Wenner was looking for more funding for the magazine, and talked with music executives along the East Coast of the United States. In one of the meetings, he talked with Jerry Wexler of Atlantic Records, and gave Wexler a demo tape Scaggs had made. Wexler was impressed by the music, and asked Wenner to produce an album with Scaggs under the Atlantic label. After some initial discussions with Scaggs, Wenner suggested he record the album at Muscle Shoals Sound Studio in Sheffield, Alabama, based on the style of music he had been making. Scaggs wanted to watch some of the recording sessions at Muscle Shoals anonymously, so Wenner gave him a Rolling Stone press badge to visit the studio and interact with the studio musicians. During this visit, Scaggs met several musicians that would appear on Boz Scaggs, including Duane Allman, Roger Hawkins, and David Hood.

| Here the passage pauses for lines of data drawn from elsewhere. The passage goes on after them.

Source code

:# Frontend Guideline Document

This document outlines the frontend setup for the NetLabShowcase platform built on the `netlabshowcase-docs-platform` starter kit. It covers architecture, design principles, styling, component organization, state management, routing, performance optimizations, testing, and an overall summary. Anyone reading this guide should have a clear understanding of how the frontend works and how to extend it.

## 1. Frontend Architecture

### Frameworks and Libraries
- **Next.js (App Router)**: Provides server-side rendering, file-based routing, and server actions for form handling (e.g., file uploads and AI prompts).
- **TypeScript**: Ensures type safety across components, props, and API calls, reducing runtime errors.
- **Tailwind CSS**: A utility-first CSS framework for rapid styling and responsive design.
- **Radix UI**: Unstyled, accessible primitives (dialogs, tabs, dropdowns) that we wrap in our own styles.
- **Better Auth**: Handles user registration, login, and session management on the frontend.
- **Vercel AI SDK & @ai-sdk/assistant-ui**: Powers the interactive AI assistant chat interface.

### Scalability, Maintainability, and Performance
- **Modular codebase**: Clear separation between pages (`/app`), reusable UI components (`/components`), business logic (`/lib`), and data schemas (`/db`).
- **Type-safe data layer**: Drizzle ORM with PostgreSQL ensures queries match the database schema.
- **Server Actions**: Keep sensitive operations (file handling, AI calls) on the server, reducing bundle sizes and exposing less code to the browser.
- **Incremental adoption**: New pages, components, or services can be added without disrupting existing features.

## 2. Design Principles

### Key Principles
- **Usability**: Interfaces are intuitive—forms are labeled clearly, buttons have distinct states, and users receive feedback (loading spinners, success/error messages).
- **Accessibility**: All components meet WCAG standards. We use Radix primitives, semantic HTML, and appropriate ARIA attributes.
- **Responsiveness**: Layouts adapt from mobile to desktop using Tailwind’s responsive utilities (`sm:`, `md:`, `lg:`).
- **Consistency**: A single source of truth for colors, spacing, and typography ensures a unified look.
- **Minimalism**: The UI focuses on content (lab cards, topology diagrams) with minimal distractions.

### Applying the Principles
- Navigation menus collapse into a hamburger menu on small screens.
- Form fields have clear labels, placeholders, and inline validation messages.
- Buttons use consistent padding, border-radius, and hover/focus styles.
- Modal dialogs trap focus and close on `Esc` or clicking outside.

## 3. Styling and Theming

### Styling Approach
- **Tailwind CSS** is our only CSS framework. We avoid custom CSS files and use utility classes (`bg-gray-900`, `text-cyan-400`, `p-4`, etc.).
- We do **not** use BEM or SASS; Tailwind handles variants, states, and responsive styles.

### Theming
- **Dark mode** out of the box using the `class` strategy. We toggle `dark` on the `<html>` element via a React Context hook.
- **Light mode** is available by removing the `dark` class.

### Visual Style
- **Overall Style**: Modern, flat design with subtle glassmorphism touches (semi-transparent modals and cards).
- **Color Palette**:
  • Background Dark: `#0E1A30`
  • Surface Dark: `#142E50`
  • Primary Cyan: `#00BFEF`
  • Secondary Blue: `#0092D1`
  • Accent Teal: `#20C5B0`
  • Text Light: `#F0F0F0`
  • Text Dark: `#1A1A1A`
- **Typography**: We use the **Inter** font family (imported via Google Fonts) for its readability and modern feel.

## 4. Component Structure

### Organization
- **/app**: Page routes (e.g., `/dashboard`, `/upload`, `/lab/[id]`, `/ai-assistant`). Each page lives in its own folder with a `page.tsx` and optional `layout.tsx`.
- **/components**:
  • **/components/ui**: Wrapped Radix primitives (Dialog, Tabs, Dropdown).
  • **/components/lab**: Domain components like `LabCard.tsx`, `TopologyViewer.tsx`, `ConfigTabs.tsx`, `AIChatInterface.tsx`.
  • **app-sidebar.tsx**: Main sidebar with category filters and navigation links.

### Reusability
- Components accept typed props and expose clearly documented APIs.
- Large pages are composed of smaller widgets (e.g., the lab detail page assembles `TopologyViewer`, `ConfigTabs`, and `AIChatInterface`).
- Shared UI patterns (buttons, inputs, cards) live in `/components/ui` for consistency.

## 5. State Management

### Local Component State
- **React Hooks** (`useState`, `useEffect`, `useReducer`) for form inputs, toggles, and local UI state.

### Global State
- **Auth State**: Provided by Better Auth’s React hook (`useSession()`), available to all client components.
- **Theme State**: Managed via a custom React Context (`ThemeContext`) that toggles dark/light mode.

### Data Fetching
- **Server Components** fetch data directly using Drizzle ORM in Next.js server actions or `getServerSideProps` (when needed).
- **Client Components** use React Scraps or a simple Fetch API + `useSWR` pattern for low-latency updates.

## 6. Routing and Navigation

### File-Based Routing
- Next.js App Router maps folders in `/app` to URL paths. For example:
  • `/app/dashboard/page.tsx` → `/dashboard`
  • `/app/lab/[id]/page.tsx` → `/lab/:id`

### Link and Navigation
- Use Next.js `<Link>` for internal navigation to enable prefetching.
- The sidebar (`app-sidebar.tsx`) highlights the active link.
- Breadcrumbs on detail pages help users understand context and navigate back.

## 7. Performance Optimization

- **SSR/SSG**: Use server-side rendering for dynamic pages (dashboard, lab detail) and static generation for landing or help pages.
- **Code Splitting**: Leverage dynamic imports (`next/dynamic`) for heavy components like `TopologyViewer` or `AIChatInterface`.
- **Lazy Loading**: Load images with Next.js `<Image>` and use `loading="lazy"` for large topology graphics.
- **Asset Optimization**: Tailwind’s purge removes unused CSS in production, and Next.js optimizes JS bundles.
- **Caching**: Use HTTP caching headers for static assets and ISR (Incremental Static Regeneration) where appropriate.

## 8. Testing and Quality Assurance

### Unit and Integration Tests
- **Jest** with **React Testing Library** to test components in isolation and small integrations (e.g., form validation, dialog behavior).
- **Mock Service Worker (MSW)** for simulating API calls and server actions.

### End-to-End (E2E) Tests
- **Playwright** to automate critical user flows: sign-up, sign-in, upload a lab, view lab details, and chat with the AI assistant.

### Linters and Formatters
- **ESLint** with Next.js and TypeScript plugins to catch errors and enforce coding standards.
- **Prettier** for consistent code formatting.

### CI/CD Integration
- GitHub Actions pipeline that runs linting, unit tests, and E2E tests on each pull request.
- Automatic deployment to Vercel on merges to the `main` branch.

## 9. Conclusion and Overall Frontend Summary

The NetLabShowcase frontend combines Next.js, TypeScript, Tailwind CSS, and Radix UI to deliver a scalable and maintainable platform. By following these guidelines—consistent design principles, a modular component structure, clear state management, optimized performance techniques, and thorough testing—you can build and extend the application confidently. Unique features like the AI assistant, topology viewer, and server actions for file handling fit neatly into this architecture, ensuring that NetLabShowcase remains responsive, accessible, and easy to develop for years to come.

Scaggs and Wenner wanted Allman to be one of the prominent guitarists on the album, but after calling Muscle Shoals they found out Allman had moved to Macon, Georgia, and was in the process of forming what would become the Allman Brothers Band. Wenner was able to convince Allman to come back for one week after mentioning Atlantic Records involvement. Scaggs said that having Allman come back was a catalyst for the album, as the musicians in the Muscle Shoals Rhythm Section had great respect for him. In addition to Allman, Boz Scaggs featured many backing musicians, including: Hawkins, Hood, Barry Beckett, Eddie Hinton, and Jimmy Johnson. When asked about the recording sessions with Wenner, Scaggs said: "He was as good of a producer as anyone could want, he was very encouraging."

==Composition==
===Music and lyrics===

Boz Scaggs is an amalgamation of several genres, including Americana, blue-eyed soul, country, and rhythm and blues; tracks on the album often switch between these genres. Wenner wanted Boz Scaggs to serve as a musical showcase for both Scaggs and the Muscle Shoals Rhythm Section. "I knew the Muscle Shoals guys had never been used to stretch out ... I thought we should make a rock & roll record that showcased them as much as Boz." According to Wenner, Boz Scaggs was inspired by the music of Clarence Carter and the Bob Dylan album Nashville Skyline. Lyrically, Scaggs sings about typical themes found in blues songs, such as love, regret, guilt, and loss.

===Songs===
Side one of the album opens with two blue-eyed soul songs titled "I'm Easy" and "I'll Be Long Gone". Variety likened "I'm Easy" to the sound of Aretha Franklin, and "I'll Be Long Gone" to Dionne Warwick. Ed Leimbacher of Rolling Stone expanded upon the Warwick connection, describing the track's gentle interplay on the organ as having a heavy influence of gospel music. "Another Day (Another Letter)" is a rock ballad with '50s progression, while "Now You're Gone" is a honky-tonk country track with a slide guitar and fiddle. The contemporary country track "Finding Her" features a bridge section with more slide guitar and a piano instrumental, which Leimbacher compared to Moonlight Sonata. Side one ends with the folk inspired track "Look What I've Got".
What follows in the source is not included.